Trump Vetoes Bill Ending Support for Saudi Coalition in Yemen
Should Congress try to override the veto?
by Countable | 4.17.19
President Donald Trump on Wednesday vetoed a bill that would require the withdrawal of U.S. military support for the coalition led by Saudi Arabia that’s fighting the Iran-backed Houthi rebels in Yemen using authority granted to Congress under the War Powers Resolution.
In his veto message, President Trump called the bill “an unnecessary, dangerous attempt to weaken my constitutional authorities”, and explained:
“Since 2015, the United States has provided limited support to member countries of the Saudi-led coalition, including intelligence sharing, logistical support, and, until recently, in-flight refueling of non-United States aircraft… None of this support has introduced United States military personnel into hostilities.”
The bill’s sponsor, Sen. Bernie Sanders (I-VT), offered the following response to Trump’s veto:
“I am disappointed, but not surprised, that Trump has rejected the bi-partisan resolution to end U.S. involvement in the horrific war in Yemen. The people of Yemen desperately need humanitarian help, not more bombs. My colleagues and I will continue our efforts to reassert Congress’ constitutional responsibility over war making and end U.S. involvement in unauthorized and unconstitutional wars.”
The bill now goes back to the Senate, which may vote on an effort to override the veto after it returns from its spring recess on April 29th.

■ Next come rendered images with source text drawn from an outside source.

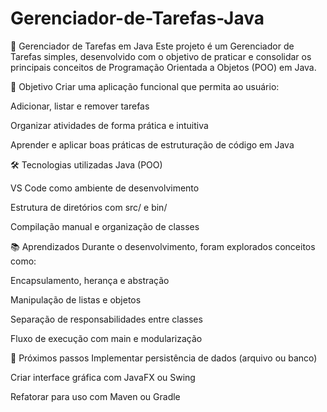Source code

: # Gerenciador-de-Tarefas-Java

📌 Gerenciador de Tarefas em Java
Este projeto é um Gerenciador de Tarefas simples, desenvolvido com o objetivo de praticar e consolidar os principais conceitos de Programação Orientada a Objetos (POO) em Java.

🎯 Objetivo
Criar uma aplicação funcional que permita ao usuário:

Adicionar, listar e remover tarefas

Organizar atividades de forma prática e intuitiva

Aprender e aplicar boas práticas de estruturação de código em Java

🛠️ Tecnologias utilizadas
Java (POO)

VS Code como ambiente de desenvolvimento

Estrutura de diretórios com src/ e bin/

Compilação manual e organização de classes

📚 Aprendizados
Durante o desenvolvimento, foram explorados conceitos como:

Encapsulamento, herança e abstração

Manipulação de listas e objetos

Separação de responsabilidades entre classes

Fluxo de execução com main e modularização

🚀 Próximos passos
Implementar persistência de dados (arquivo ou banco)

Criar interface gráfica com JavaFX ou Swing

Refatorar para uso com Maven ou Gradle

If a vote is held it is likely to fail barring a significant change in the opinion of more than a dozen senators, given that the 54-46 vote in favor of its initial passage is well shy of the two-thirds majority needed to override a veto.
This is the second piece of legislation President Trump has vetoed and it comes a little more than a month after his first, which was a bill to terminate his border security emergency declaration that lacked the support to override the veto.